Although it is strongly recommended that the students do all of the reading homework, each student will get one free-pass, i.e., no homework for one week. If the student uses the free-pass, the student must attend the class that discusses the material.

Paper presentations (15%)

Each student must take a lead role in a literature review class at least once. A student is expected to prepare a 20-minute presentation of 1-2 technical papers and lead the discussion.

Review homework (10%)

There will be 5 homework assignments. These assignments will help the students review the material discussed during the class.

Class Participation (5%)

Students are encouraged for active participation in paper discussion. Examples of active participation include raising/answering insightful or clarification questions, or sharing additional literature review on related work.

Class Project (40%)

A team can have at most 3 students. In all reports, include the names and the Andrew email addresses of the project members. For each report, up to 2 extra pages in addition to the specified page limit are allowed to include references or graphics only.

Sample projects (from Independent Study)

Weekly project report (5%)

Each team is required to submit a written report on the project progress (1 report per team). The expected length of a report is a half page either in a paragraph or a list of bullets. Extra pages are allowed for figures and references.

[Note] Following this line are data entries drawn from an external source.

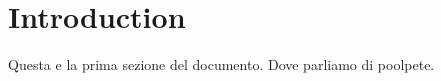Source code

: 
    \section{Introduction}
    Questa e la prima sezione del documento. Dove parliamo di poolpete.
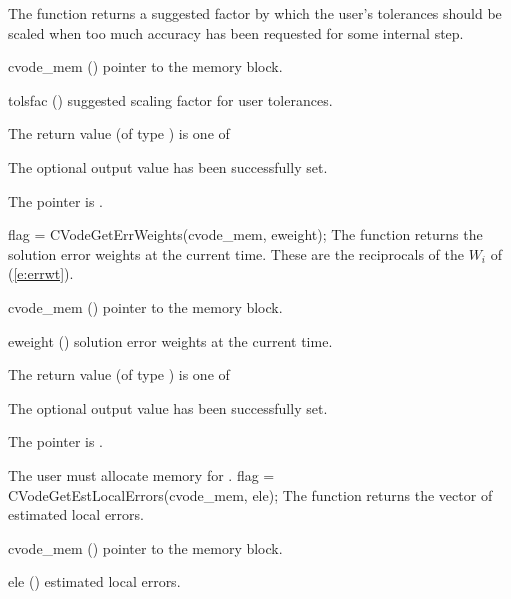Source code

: {
  The function  returns a
  suggested factor by which the user's tolerances 
  should be scaled when too much accuracy has been 
  requested for some internal step.
}
{
  \begin{args}
  \item[cvode\_mem] ()
    pointer to the {\cvode} memory block.
  \item[tolsfac] ()
    suggested scaling factor for user tolerances.
  \end{args}
}
{
  The return value  (of type ) is one of
  \begin{args}
  \item[\Id{CV\_SUCCESS}] 
    The optional output value has been successfully set.
  \item[\Id{CV\_MEM\_NULL}]
    The  pointer is .
  \end{args}
}
{}
{
  flag = CVodeGetErrWeights(cvode\_mem, eweight);
}
{
  The function  returns the solution error weights 
  at the current time. These are the reciprocals of the $W_i$ of (\ref{e:errwt}).
}
{
  \begin{args}
  \item[cvode\_mem] ()
    pointer to the {\cvode} memory block.
  \item[eweight] ()
    solution error weights at the current time.
  \end{args}
}
{
  The return value  (of type ) is one of
  \begin{args}
  \item[\Id{CV\_SUCCESS}] 
    The optional output value has been successfully set.
  \item[\Id{CV\_MEM\_NULL}]
    The  pointer is .
  \end{args}
}
{
  {\warn} The user must allocate memory for .
}
{
  flag = CVodeGetEstLocalErrors(cvode\_mem, ele);
}
{
  The function  returns the
  vector of estimated local errors.
}
{
  \begin{args}
  \item[cvode\_mem] ()
    pointer to the {\cvode} memory block.
  \item[ele] ()
    estimated local errors.
  \end{args}
}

Project proposal (5%, 5 pages limit)

A proposal must include:

  • Project title (Use self-explanatory titles)
  • Problem definition
  • Technical challenges
  • Proposed approach
  • Project schedule (include time commitment of each member)
  • Expected outcomes
  • Team members, contact information, a bio sketch for each member describing one's technical background and intended contributions to the project.
  • 10-minute team presentation

Midterm report (10%, 5 pages limit)

A midterm report must include:

  • In-depth literature review on existing work
  • Detailed technical approach
  • Schedule update (what has/hasn't been completed)
  • Detailed plan for experiments or other evaluation methods
  • Preliminary results
  • 10-minute team presentation

Final presentation (10%, 20 minutes)

Final report (10%, 10 pages limit)

A final report must include:

  • Project title
  • Problem definition
  • Technical challenges
  • Proposed approach
  • Evaluation plans, experimental settings
  • Results
  • Summary of technical contributions
  • Conclusion


Academic Integrity

We formally follow the guidelines in the CMU's academic integrity policy (http://www.cmu.edu/policies/student-and-student-life/academic-integrity.html).

Reasonable Person Principle (RPP)

We informally follow Reasonable Person Principle (RPP), a base culture of CMU's School of Computer Science, where everyone gives/gets the benefit of doubt for trying to be reasonable. The four rules of RPP are the following:

  • Everyone will be reasonable.
  • Everyone expects everyone else to be reasonable.
  • No one is special.
  • Do not be offended if someone suggests you are not being reasonable.

Extensions and Late Assignments

Each student will have up to 5 days of grace that can be used for any homework in whatever way without a penalty (Note that there will NOT be any extension for final project presentation and report). For example, you can use all of the 5 days for the first homework assignment, or split into 2 and 3 days to use for the first and the second assignments, respectively. After the 5 grace days have been used up, there will be no additional extensions; 50% will be deducted 1 day after a due date, and no points will be given after 2 days.